One Child’s Language: at 19 months

Rachel has turned into a real neatnik these days. She not only informs us immediately when she has a “dudu” diaper, she also stops whatever else she is doing to close an open door, to push in a protruding drawer, to put down the toilet lid, or to clear the sidewalk of little twigs and gravel. She also shows a lot more initiative in trying to bring other aspects of her environment under control. She likes to choose one outfit over another when it’s time to dress. She starts fetching shoes and saying waw’ when she’s ready to go out. She heads for Uncle Barry’s car and says rye when she spots the car in our slot as she comes out the elevator. She’d rather push her stroller than ride in it when she’s feeling energetic.
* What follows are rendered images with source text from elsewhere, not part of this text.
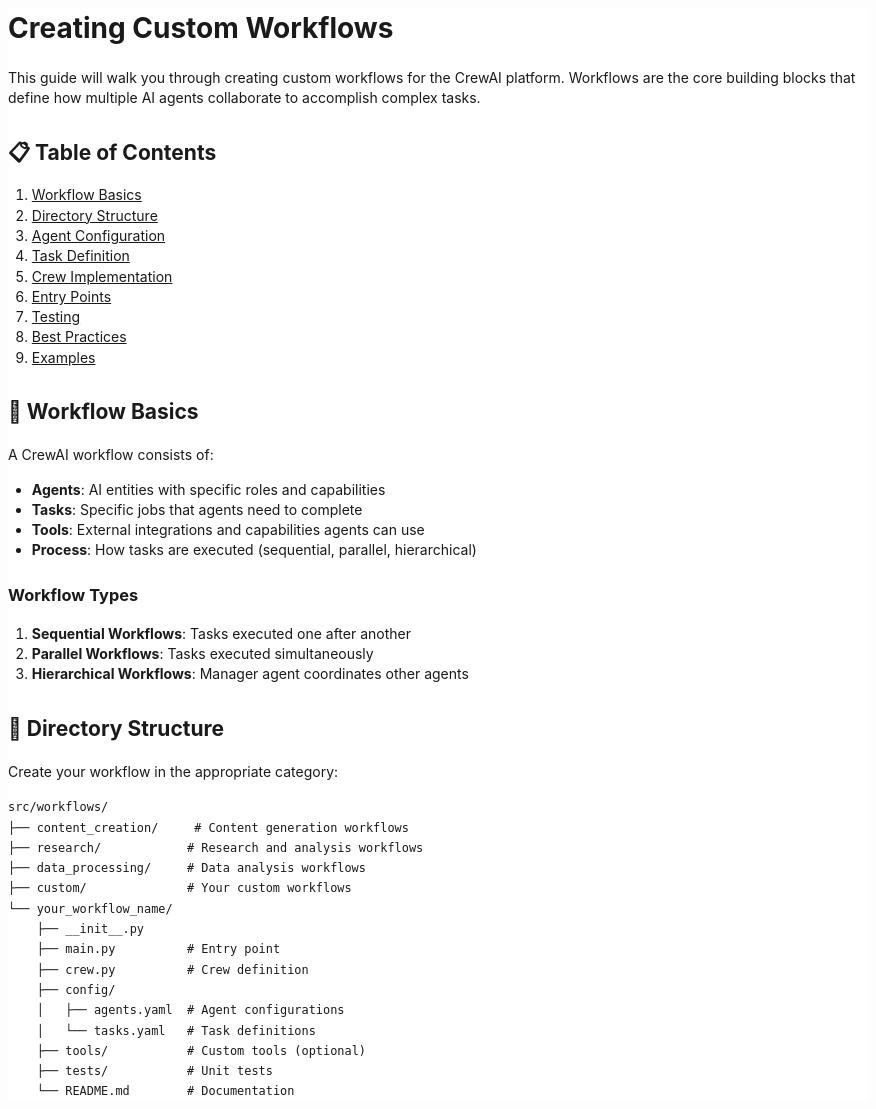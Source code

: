 # Creating Custom Workflows

This guide will walk you through creating custom workflows for the CrewAI platform. Workflows are the core building blocks that define how multiple AI agents collaborate to accomplish complex tasks.

## 📋 Table of Contents

1. [Workflow Basics](#workflow-basics)
2. [Directory Structure](#directory-structure)
3. [Agent Configuration](#agent-configuration)
4. [Task Definition](#task-definition)
5. [Crew Implementation](#crew-implementation)
6. [Entry Points](#entry-points)
7. [Testing](#testing)
8. [Best Practices](#best-practices)
9. [Examples](#examples)

## 🎯 Workflow Basics

A CrewAI workflow consists of:

- **Agents**: AI entities with specific roles and capabilities
- **Tasks**: Specific jobs that agents need to complete
- **Tools**: External integrations and capabilities agents can use
- **Process**: How tasks are executed (sequential, parallel, hierarchical)

### Workflow Types

1. **Sequential Workflows**: Tasks executed one after another
2. **Parallel Workflows**: Tasks executed simultaneously
3. **Hierarchical Workflows**: Manager agent coordinates other agents

## 📁 Directory Structure

Create your workflow in the appropriate category:

```
src/workflows/
├── content_creation/     # Content generation workflows
├── research/            # Research and analysis workflows
├── data_processing/     # Data analysis workflows
├── custom/              # Your custom workflows
└── your_workflow_name/
    ├── __init__.py
    ├── main.py          # Entry point
    ├── crew.py          # Crew definition
    ├── config/
    │   ├── agents.yaml  # Agent configurations
    │   └── tasks.yaml   # Task definitions
    ├── tools/           # Custom tools (optional)
    ├── tests/           # Unit tests
    └── README.md        # Documentation
```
One evening, she pushed the stroller almost all the way home (about 10 blocks) from the Italian ice cream shop we walked to. She tested every metal cover embedded in the sidewalk to see if it made any noise. If it didn’t, she would say no-o-o and move on. If it did, she would try stomping on it again several times. She also labelled every down-and-up driveway slope we passed over, with a down and an uh. (She also uses down and uh for upside down and rightside up, respectively.)

You may have guessed that language has begun to come thick and fast. We had thought that this might be the last complete listing of the words Rachel can produce, but she has already gotten ahead of us. She surprises us with at least one new word every day. She has even begun to talk in her sleep a bit. We’ll have to be content to list some of her favorites.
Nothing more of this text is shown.